[WHAT THIS TASK INVOLVES]
In the listing below, find each line that holds the string "build" and copy it.

[THE INPUT]
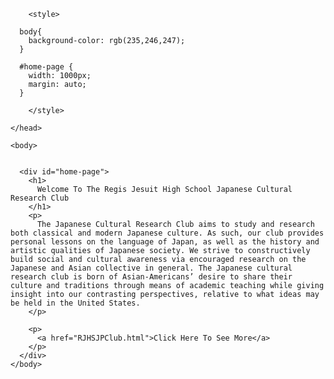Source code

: <!DOCTYPE html>
<html>
    <head>
        <meta charset="utf-8">
        <title>CSS: Home-Page</title>
          
        <style>
        
      body{
        background-color: rgb(235,246,247);
      }
      
      #home-page {
        width: 1000px;
        margin: auto;
      }

        </style>
        
    </head>
      
    <body>


      <div id="home-page">
        <h1>
          Welcome To The Regis Jesuit High School Japanese Cultural Research Club
        </h1>
        <p>
          The Japanese Cultural Research Club aims to study and research both classical and modern Japanese culture. As such, our club provides personal lessons on the language of Japan, as well as the history and artistic qualities of Japanese society. We strive to constructively build social and cultural awareness via encouraged research on the Japanese and Asian collective in general. The Japanese cultural research club is born of Asian-Americans’ desire to share their culture and traditions through means of academic teaching while giving insight into our contrasting perspectives, relative to what ideas may be held in the United States.
        </p>
        
        <p>
          <a href="RJHSJPClub.html">Click Here To See More</a>
        </p>
      </div>
    </body>
</html>
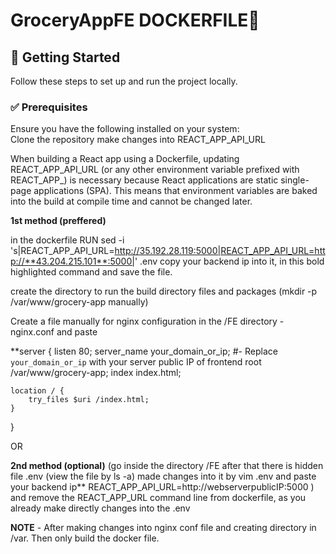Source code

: # GroceryAppFE DOCKERFILE🚀  

## 📌 Getting Started  
Follow these steps to set up and run the project locally.  

### ✅ Prerequisites  
Ensure you have the following installed on your system:  
Clone the repository
make changes into REACT_APP_API_URL

When building a React app using a Dockerfile, updating REACT_APP_API_URL (or any other environment variable prefixed with REACT_APP_) is necessary because React applications are static single-page applications (SPA). This means that environment variables are baked into the build at compile time and cannot be changed later.

**1st method (preffered)**

in the dockerfile RUN sed -i 's|REACT_APP_API_URL=http://35.192.28.119:5000|REACT_APP_API_URL=http://**43.204.215.101**:5000|' .env
copy your backend ip into it, in this bold highlighted command and save the file.

create the directory to run the build directory files and packages (mkdir -p /var/www/grocery-app manually)

Create a file manually for nginx configuration in the /FE directory - nginx.conf and paste 

**server {
    listen 80;
    server_name your_domain_or_ip;   #- Replace  `your_domain_or_ip`  with your server public IP of frontend
    root /var/www/grocery-app;
    index index.html;
    
    location / {
        try_files $uri /index.html;
    }
}

OR 

**2nd method (optional)** (go inside the directory /FE
after that there is hidden file .env (view the file by ls -a) 
made changes into it by vim .env and paste your backend ip**
REACT_APP_API_URL=http://webserverpublicIP:5000 ) and remove the REACT_APP_URL command line from dockerfile, as you already make directly changes into the .env


**NOTE** - After making changes into nginx conf file and creating directory in /var. Then only build the docker file.

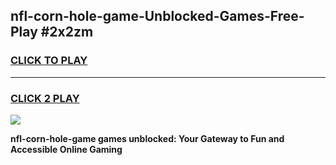 
## nfl-corn-hole-game-Unblocked-Games-Free-Play #2x2zm
<h3>
<a href="https://us.freeplayer.one?title=nfl-corn-hole-game&ref=9M">CLICK TO PLAY</a></h3>
<hr>

<h3>
<a href="https://us.freeplayer.one?title=nfl-corn-hole-game&ref=9M">CLICK 2 PLAY</a>
  
</h3>

<a href="https://us.freeplayer.one?title=nfl-corn-hole-game&ref=9M"><img src="https://clearcache.store/games.png"></a>


**nfl-corn-hole-game games unblocked: Your Gateway to Fun and Accessible Online Gaming**
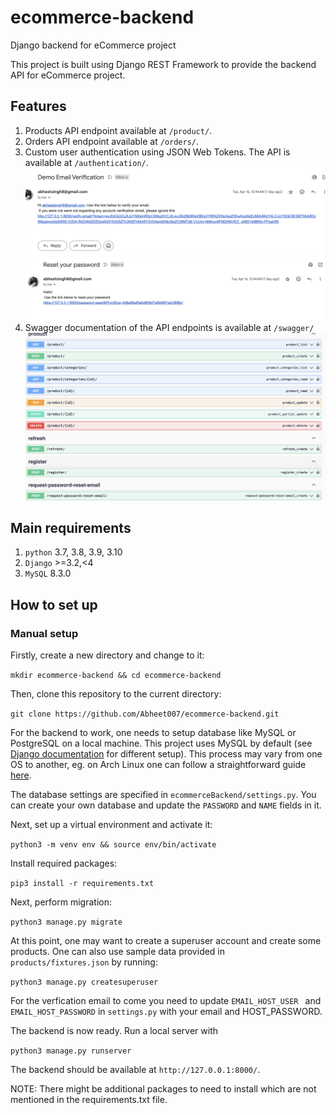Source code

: # ecommerce-backend
Django backend for eCommerce project

This project is built using Django REST Framework to provide the backend API for eCommerce project.  

Features
--------
1. Products API endpoint available at `/product/`.
2. Orders API endpoint available at `/orders/`.
3. Custom user authentication using JSON Web Tokens. The API is available at `/authentication/`.![Screenshot 2024-04-17 at 12.46.14 PM.png](static_files%2FScreenshot%202024-04-17%20at%2012.46.14%20PM.png) ![Screenshot 2024-04-17 at 12.46.26 PM.png](static_files%2FScreenshot%202024-04-17%20at%2012.46.26%20PM.png)
4. Swagger documentation of the API endpoints is available at `/swagger/` ![Screenshot 2024-04-17 at 11.34.53 AM.png](static_files%2FScreenshot%202024-04-17%20at%2011.34.53%20AM.png)


Main requirements
------------

1. `python` 3.7, 3.8, 3.9, 3.10
2. `Django` >=3.2,<4
3. `MySQL` 8.3.0


## How to set up





### Manual setup

Firstly, create a new directory and change to it:

`mkdir ecommerce-backend && cd ecommerce-backend`

Then, clone this repository to the current directory:

`git clone https://github.com/Abheet007/ecommerce-backend.git`

For the backend to work, one needs to setup database like MySQL or PostgreSQL on a local machine. This project uses MySQL by default (see [Django documentation](https://docs.djangoproject.com/en/3.2/ref/settings/#databases) for different setup). This process may vary from one OS to another, eg. on Arch Linux one can follow a straightforward guide [here](https://wiki.archlinux.org/index.php/PostgreSQL).

The database settings are specified in `ecommerceBackend/settings.py`. You can create your own database and update the `PASSWORD` and `NAME` fields in it.

Next, set up a virtual environment and activate it:

`python3 -m venv env && source env/bin/activate`

Install required packages:

`pip3 install -r requirements.txt`

Next, perform migration:

`python3 manage.py migrate`

At this point, one may want to create a superuser account and create some products. One can also use sample data provided in `products/fixtures.json` by running:

`python3 manage.py createsuperuser`

For the verfication email to come you need to update `EMAIL_HOST_USER ` and 
`EMAIL_HOST_PASSWORD` in `settings.py` with your email and HOST_PASSWORD.

The backend is now ready. Run a local server with

`python3 manage.py runserver`

The backend should be available at `http://127.0.0.1:8000/`.

NOTE: There might be additional packages to need to install which are not mentioned in the requirements.txt file.
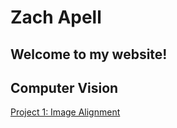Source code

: # Zach Apell

## Welcome to my website!

## Computer Vision

[Project 1: Image Alignment]("eecs442_p1/README.md")

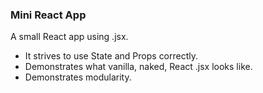 ### Mini React App ###
A small React app using .jsx.


+ It strives to use State and Props correctly. 
+ Demonstrates what vanilla, naked, React .jsx looks like.
+ Demonstrates modularity.
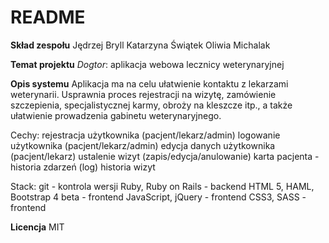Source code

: # README

**Skład zespołu**
Jędrzej Bryll
Katarzyna Świątek
Oliwia Michalak

**Temat projektu**
*Dogtor*: aplikacja webowa lecznicy weterynaryjnej

**Opis systemu**
Aplikacja ma na celu ułatwienie kontaktu z lekarzami weterynarii. Usprawnia proces rejestracji na wizytę, zamówienie szczepienia, specjalistycznej karmy, obroży na kleszcze itp., a także ułatwienie prowadzenia gabinetu weterynaryjnego.

Cechy:
rejestracja użytkownika (pacjent/lekarz/admin)
logowanie użytkownika (pacjent/lekarz/admin)
edycja danych użytkownika (pacjent/lekarz)
ustalenie wizyt (zapis/edycja/anulowanie)
karta pacjenta - historia zdarzeń (log)
historia wizyt

Stack:
git - kontrola wersji
Ruby, Ruby on Rails - backend
HTML 5, HAML, Bootstrap 4 beta - frontend
JavaScript, jQuery - frontend
CSS3, SASS - frontend

**Licencja**
MIT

[RESULT]
          The Japanese Cultural Research Club aims to study and research both classical and modern Japanese culture. As such, our club provides personal lessons on the language of Japan, as well as the history and artistic qualities of Japanese society. We strive to constructively build social and cultural awareness via encouraged research on the Japanese and Asian collective in general. The Japanese cultural research club is born of Asian-Americans’ desire to share their culture and traditions through means of academic teaching while giving insight into our contrasting perspectives, relative to what ideas may be held in the United States.
When building a React app using a Dockerfile, updating REACT_APP_API_URL (or any other environment variable prefixed with REACT_APP_) is necessary because React applications are static single-page applications (SPA). This means that environment variables are baked into the build at compile time and cannot be changed later.
create the directory to run the build directory files and packages (mkdir -p /var/www/grocery-app manually)
**NOTE** - After making changes into nginx conf file and creating directory in /var. Then only build the docker file.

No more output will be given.